05232019Jeu

Les Etats-Unis prêts à demander des sanctions de l’ONU contre l’Iran

Financial Times:

Par Guy Dinmore à Washington et Daniel Dombey à Bruxelles

Les Etats-Unis s’apprêtent à proposer des sanctions aux Nations Unies contre l’Iran afin d’arrêter son programme nucléaire suspect, selon des autorités américaines et européennes.

En discussion cette semaine à Vienne, les Etats-Unis font pression sur l’Agence internationale de l’énergie atomique (l’AIEA) afin qu’elle adopte une résolution qui donnerait à l’Iran la date butoir du 31 octobre pour répondre aux inquiétudes de l’agence nucléaire onusienne ou être déféré devant le Conseil de sécurité.

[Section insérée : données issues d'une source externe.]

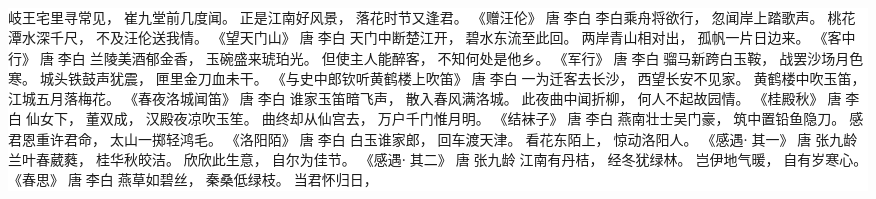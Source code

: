 岐王宅里寻常见，
崔九堂前几度闻。
正是江南好风景，
落花时节又逢君。
《赠汪伦》 唐 李白
李白乘舟将欲行，
忽闻岸上踏歌声。
桃花潭水深千尺，
不及汪伦送我情。
《望天门山》 唐 李白
天门中断楚江开，
碧水东流至此回。
两岸青山相对出，
孤帆一片日边来。
《客中行》 唐 李白
兰陵美酒郁金香，
玉碗盛来琥珀光。
但使主人能醉客，
不知何处是他乡。
《军行》 唐 李白
骝马新跨白玉鞍，
战罢沙场月色寒。
城头铁鼓声犹震，
匣里金刀血未干。
《与史中郎钦听黄鹤楼上吹笛》 唐 李白
一为迁客去长沙，
西望长安不见家。
黄鹤楼中吹玉笛，
江城五月落梅花。
《春夜洛城闻笛》 唐 李白
谁家玉笛暗飞声，
散入春风满洛城。
此夜曲中闻折柳，
何人不起故园情。
《桂殿秋》 唐 李白
仙女下，
董双成，
汉殿夜凉吹玉笙。
曲终却从仙宫去，
万户千门惟月明。
《结袜子》 唐 李白
燕南壮士吴门豪，
筑中置铅鱼隐刀。
感君恩重许君命，
太山一掷轻鸿毛。
《洛阳陌》 唐 李白
白玉谁家郎，
回车渡天津。
看花东陌上，
惊动洛阳人。
《感遇· 其一》 唐 张九龄
兰叶春葳蕤，
桂华秋皎洁。
欣欣此生意，
自尔为佳节。
《感遇· 其二》 唐 张九龄
江南有丹桔，
经冬犹绿林。
岂伊地气暖，
自有岁寒心。
《春思》 唐 李白
燕草如碧丝，
秦桑低绿枝。
当君怀归日，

Les négociateurs européens résistent à l’idée d’une saisine du Conseil de sécurité et veulent donner plus de temps. Des responsables européens disent que parler de sanctions est prématuré.

Comme l’ont dit des responsables américains et des diplomates européens, les propositions des Etats-Unis, qui ont été discutées mais n’ont pas été officiellement présentées, envisagent dans un premier temps une condamnation et un avertissement du président du Conseil de sécurité.

L’Iran se verrait octroyé davantage de temps pour se rendre conforme ou serait mis face à des sanctions liées au nucléaire qui, par exemple, cesserait la coopération de la Russie dans la construction d’une centrale nucléaire civile à Bouchehr dans le sud de l’Iran. Des sanctions économiques plus importantes suivraient.

Les Etats-Unis qui disposent déjà d’un embargo commercial contre l’Iran, ont vainement tenté à plusieurs reprises de persuader l’Union européenne d’abandonner sa politique d’engagement et de suivre la ligne américaine d’endiguement et d’isolation.

En privé, les autorités américaines se disent frustrées par l’attitude européenne. Un responsable a dit que la réunion du conseil de l’AIEA ressemblait plutôt à « un coup de pied dans une caillou » bien que l’Union européenne soit d’accord avec les USA que l’Iran cherche à développer des armes nucléaires. Mohammed ElBaradei, le chef de l’AIEA, semblait afficher les deux positions hier. Il a déclaré que son agence ne possédait pas de preuve sur le programme d’armement en Iran, ni même d’enrichissement non déclaré d’uranium.

« Mais sommes-nous en position de dire que tout est pacifique ? A l’évidence, nous n’en sommes pas là », a-t-il ajouté.

La troïka européenne – le Royaume Uni, la France et l’Allemagne – veulent que l’Iran revienne à son engagement de l’an dernier de suspendre ses activités d’enrichissement de l’uranium. L’aile dure de l’administration Bush veut que l’Iran abandonne tout son programme nucléaire. L’Iran nie avoir un programme d’armement mais a menacé de reprendre l’enrichissement d’uranium. Il a aussi proposé à l’UE un accord général en 10 points qui couvrirait aussi les armes de destruction massives, les détenus en Iran suspectés d’appartenir à Al-Qaïda, les droits de l’homme et la sécurité régionale.
Les diplomates disent que cet ensemble impliquerait les Etats-Unis, qui refusent de traiter avec Téhéran directement depuis plus d’un an.

Les autorités européennes maintiennent que le bloc des 25, qui discutera prochainement de la question lors de la réunion d’octobre, n’est en aucun cas favorable aux sanctions.